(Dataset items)
BEGIN
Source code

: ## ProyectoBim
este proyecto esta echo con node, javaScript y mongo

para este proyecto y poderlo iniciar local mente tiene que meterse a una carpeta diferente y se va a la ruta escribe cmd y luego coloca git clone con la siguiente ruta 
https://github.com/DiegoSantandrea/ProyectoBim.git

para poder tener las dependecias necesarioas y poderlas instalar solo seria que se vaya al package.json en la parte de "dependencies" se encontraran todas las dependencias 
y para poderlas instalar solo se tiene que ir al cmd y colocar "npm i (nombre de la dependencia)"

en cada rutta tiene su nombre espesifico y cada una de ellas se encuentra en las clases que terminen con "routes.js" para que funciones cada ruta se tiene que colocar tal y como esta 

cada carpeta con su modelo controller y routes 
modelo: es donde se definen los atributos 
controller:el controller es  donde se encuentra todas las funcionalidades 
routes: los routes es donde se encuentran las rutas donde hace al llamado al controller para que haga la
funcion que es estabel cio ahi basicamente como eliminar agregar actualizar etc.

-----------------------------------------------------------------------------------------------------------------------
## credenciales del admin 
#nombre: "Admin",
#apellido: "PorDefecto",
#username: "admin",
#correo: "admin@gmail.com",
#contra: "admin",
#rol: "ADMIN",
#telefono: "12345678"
END
BEGIN
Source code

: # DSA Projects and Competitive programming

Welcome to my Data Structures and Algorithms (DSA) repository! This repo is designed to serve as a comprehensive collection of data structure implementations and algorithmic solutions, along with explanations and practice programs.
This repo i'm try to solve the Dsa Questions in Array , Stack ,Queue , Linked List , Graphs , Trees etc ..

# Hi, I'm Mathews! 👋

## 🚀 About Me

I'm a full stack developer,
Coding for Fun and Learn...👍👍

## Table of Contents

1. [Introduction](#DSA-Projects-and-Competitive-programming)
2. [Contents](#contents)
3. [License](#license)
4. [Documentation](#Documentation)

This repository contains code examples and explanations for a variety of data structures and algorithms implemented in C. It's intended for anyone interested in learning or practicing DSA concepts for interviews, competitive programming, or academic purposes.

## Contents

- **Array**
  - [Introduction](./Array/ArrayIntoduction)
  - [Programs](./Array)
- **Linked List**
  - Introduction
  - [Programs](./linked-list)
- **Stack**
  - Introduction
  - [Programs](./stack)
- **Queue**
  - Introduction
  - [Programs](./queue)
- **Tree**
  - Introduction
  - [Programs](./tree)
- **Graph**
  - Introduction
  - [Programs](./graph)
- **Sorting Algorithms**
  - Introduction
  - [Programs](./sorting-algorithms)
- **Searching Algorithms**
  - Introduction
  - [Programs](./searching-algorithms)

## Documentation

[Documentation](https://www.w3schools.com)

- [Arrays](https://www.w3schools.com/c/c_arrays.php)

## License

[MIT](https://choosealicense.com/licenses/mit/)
END
Could you reproduce, exactly, every line above from the line with "para este proyecto" to the line with "modelo: es donde se definen los atributos", and no other line? Both ends count.

TASK RESULT
para este proyecto y poderlo iniciar local mente tiene que meterse a una carpeta diferente y se va a la ruta escribe cmd y luego coloca git clone con la siguiente ruta 
https://github.com/DiegoSantandrea/ProyectoBim.git

para poder tener las dependecias necesarioas y poderlas instalar solo seria que se vaya al package.json en la parte de "dependencies" se encontraran todas las dependencias 
y para poderlas instalar solo se tiene que ir al cmd y colocar "npm i (nombre de la dependencia)"

en cada rutta tiene su nombre espesifico y cada una de ellas se encuentra en las clases que terminen con "routes.js" para que funciones cada ruta se tiene que colocar tal y como esta 

cada carpeta con su modelo controller y routes 
modelo: es donde se definen los atributos 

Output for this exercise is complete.